Business Applications
F E A T U R E S  
The Big Three Branch Out

  July 23, 2001
  By Ron Anderson



Novell Portal Services

Novell Portal Services (NPS) is a product from the new Novell, a hard-core believer in platform choice. Although Novell has been preaching directory services for a number of years, the company has had a NetWare bias. Company representatives were taken aback when we told them we were installing on NetWare. Our contact in the NPS product group said the people there had done most of their testing on Windows 2000 and thus were most familiar with that platform. They were able to help us get up and running on NetWare, but more important, they revealed a definite yet surprising change in corporate ethos.

In another shift from the proprietary, NPS uses any 100-percent-LDAPv3-compatible directory for portal configuration, security and management information. Novell would prefer that you use eDirectory -- and, no doubt, support issues would be smoother since Novell technical services personnel are most familiar with eDirectory -- but you can use another directory. NPS runs as a Java servlet and requires a servlet engine/Web server combination. Novell has tested NPS on JRun/IIS on Windows NT/2000; Tomcat/

Apache on NetWare, Solaris, Windows NT/2000 and Linux; and IBM WebSphere/NetWare Enterprise Web Server.
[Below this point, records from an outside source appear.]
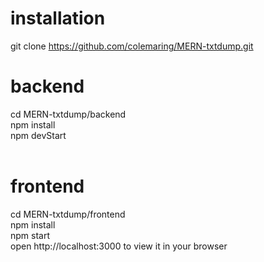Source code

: 
# installation
git clone https://github.com/colemaring/MERN-txtdump.git<br/>

# backend
cd MERN-txtdump/backend<br/>
npm install<br/>
npm devStart<br/>
<br/>
# frontend
cd MERN-txtdump/frontend<br/>
npm install<br/>
npm start<br/>
open http://localhost:3000 to view it in your browser<br/>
How do I Scale This Thing?

Scaling NPS means adding NPS servers and sticking a load-balancer in front of the server farm. Administrators use the Web-based administrative interface to add servers to the portal by editing the server list in the Portal Configuration Object.
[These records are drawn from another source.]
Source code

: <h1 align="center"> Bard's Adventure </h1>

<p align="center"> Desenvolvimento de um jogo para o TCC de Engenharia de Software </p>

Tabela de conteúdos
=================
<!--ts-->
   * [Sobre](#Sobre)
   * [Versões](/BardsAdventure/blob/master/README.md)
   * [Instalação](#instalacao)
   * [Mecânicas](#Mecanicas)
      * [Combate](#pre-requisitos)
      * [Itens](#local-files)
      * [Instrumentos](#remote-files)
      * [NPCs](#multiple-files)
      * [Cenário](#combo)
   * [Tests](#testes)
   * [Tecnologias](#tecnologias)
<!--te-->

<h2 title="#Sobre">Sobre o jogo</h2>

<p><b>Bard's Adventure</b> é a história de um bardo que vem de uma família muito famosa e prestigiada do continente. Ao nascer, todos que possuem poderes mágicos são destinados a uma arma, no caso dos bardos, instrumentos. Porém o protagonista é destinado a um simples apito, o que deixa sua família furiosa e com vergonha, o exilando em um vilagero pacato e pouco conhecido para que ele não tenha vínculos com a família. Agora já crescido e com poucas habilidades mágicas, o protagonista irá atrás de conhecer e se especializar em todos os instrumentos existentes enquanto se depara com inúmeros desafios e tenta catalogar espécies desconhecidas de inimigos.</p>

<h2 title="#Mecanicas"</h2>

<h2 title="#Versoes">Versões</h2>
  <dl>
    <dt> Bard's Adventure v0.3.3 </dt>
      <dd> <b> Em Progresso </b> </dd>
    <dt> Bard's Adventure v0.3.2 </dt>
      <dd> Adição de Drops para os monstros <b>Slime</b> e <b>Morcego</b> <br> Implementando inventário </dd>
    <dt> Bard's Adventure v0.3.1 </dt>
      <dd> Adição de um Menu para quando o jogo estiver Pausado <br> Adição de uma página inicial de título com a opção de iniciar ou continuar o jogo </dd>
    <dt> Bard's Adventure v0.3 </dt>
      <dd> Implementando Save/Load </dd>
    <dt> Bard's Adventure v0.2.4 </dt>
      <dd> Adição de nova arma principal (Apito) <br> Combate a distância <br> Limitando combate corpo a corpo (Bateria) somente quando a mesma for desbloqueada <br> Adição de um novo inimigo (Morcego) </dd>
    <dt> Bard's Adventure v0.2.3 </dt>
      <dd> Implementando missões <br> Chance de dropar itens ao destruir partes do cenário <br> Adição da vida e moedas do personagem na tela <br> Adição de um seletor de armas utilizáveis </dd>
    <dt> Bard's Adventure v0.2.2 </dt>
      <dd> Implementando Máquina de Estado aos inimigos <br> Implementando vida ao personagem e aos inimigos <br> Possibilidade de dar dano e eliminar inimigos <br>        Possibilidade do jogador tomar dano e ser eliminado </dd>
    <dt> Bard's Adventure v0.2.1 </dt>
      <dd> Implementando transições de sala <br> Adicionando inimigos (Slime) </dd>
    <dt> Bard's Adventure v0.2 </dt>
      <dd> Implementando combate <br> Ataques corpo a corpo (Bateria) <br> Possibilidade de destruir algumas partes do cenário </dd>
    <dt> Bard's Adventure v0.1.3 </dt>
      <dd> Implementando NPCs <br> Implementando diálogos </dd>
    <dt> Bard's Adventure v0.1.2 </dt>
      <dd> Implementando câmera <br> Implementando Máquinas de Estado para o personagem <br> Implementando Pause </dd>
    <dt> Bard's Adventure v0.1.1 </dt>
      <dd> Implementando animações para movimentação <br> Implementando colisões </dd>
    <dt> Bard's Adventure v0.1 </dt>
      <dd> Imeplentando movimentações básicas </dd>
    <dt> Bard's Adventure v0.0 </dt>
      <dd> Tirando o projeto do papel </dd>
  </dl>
NPS scalability involves two different storage mechanisms: the directory and the file system. The directory simplifies scaling NPS because it represents a single information-storage location that is replicated automatically. Make a change to a directory object and it will be replicated to every system that holds a copy of the directory. NPS connects to the directory for information about what to serve to whom, so no additional configuration is needed on the Web server itself.

NPS data and the installed components, or gadgets, are stored in the Web server's file system. This is not an unusual configuration, but it does mean you'll need to configure and maintain a file replication process to keep the portal servers file systems in sync with one another once you begin to scale up your portal solution.



Novell Portal Services' gadget selection
(screen view)

Click here to enlarge

It's a Framework

Novell includes a number of components to connect your portal to content. NPS includes gadgets for access to GroupWise mail and calendar information, Exchange and IMAP/POP mail, and an NNTP gadget for access to Usenet news groups. General-purpose gadgets make it possible for you to include content from any HTTP or XML data source, including frame-based content that includes JavaScript. Using the RSS (Rich Site Summary) gadget, we were easily able to customize the portal by adding a number of XML-based, syndicated headline feeds from Moreover.com.

Other useful gadgets include a phone book that publishes white pages information from the directory, a network-file gadget that gives your users access to read and write files to a server, and a Citrix Systems gadget to publish applications to the portal.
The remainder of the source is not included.